***** Material for this exercise *****

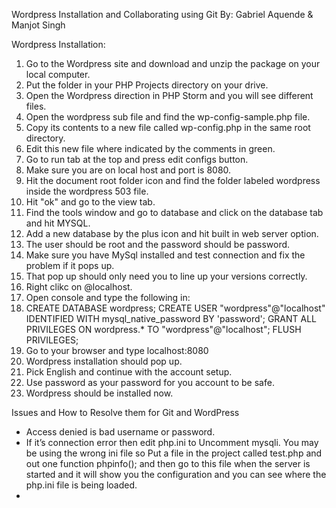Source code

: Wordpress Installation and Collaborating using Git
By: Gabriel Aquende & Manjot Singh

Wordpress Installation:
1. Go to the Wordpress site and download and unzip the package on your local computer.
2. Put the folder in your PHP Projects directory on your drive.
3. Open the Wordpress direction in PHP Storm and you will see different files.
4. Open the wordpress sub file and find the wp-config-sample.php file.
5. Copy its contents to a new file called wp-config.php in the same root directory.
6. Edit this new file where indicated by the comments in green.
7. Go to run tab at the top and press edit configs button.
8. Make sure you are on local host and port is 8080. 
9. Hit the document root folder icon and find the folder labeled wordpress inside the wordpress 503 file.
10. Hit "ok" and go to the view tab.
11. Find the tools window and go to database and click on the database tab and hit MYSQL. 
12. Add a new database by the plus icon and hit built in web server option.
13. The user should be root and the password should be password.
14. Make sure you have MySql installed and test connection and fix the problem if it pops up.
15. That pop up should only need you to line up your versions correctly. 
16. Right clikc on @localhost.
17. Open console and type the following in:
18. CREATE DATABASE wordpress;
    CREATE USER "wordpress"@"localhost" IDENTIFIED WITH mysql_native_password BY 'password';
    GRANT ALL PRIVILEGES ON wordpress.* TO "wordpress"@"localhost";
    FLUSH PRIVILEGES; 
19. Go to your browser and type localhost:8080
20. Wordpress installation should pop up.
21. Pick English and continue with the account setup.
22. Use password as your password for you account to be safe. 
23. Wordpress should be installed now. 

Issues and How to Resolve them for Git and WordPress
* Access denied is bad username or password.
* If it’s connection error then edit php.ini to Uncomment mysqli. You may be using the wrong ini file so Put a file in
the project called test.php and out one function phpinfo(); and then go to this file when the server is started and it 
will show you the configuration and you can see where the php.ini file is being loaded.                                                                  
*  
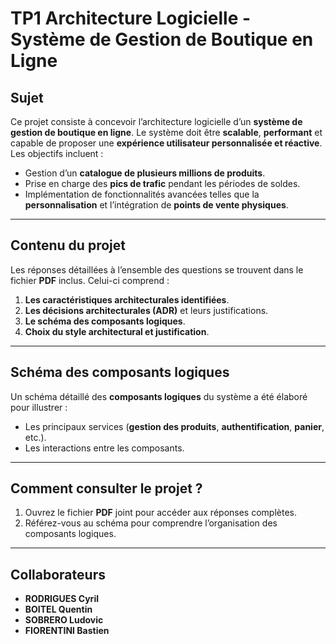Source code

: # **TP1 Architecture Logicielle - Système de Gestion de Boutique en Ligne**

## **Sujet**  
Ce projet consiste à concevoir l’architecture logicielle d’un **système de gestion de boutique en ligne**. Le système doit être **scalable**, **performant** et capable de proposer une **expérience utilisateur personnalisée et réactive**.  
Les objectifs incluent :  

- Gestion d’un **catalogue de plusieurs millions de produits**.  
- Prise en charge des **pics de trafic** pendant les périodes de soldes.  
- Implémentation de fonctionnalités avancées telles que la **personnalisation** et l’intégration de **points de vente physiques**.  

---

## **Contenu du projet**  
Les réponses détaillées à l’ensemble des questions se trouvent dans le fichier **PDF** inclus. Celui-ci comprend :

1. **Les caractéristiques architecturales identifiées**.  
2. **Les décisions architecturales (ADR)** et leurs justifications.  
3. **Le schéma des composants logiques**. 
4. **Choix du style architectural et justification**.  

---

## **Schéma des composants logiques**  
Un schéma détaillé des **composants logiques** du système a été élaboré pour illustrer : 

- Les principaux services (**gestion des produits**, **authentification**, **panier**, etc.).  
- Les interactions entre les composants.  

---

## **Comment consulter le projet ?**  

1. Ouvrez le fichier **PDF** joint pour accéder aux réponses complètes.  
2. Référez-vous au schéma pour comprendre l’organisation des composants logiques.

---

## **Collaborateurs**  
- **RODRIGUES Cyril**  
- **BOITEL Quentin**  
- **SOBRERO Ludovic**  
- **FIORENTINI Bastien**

*****

Problem statement — Nothing but the lines from the one containing "## **Comment consulter le projet ?**" through the final line of the data above is to be reproduced, each exactly as written.

Expected output —
## **Comment consulter le projet ?**  

1. Ouvrez le fichier **PDF** joint pour accéder aux réponses complètes.  
2. Référez-vous au schéma pour comprendre l’organisation des composants logiques.

---

## **Collaborateurs**  
- **RODRIGUES Cyril**  
- **BOITEL Quentin**  
- **SOBRERO Ludovic**  
- **FIORENTINI Bastien**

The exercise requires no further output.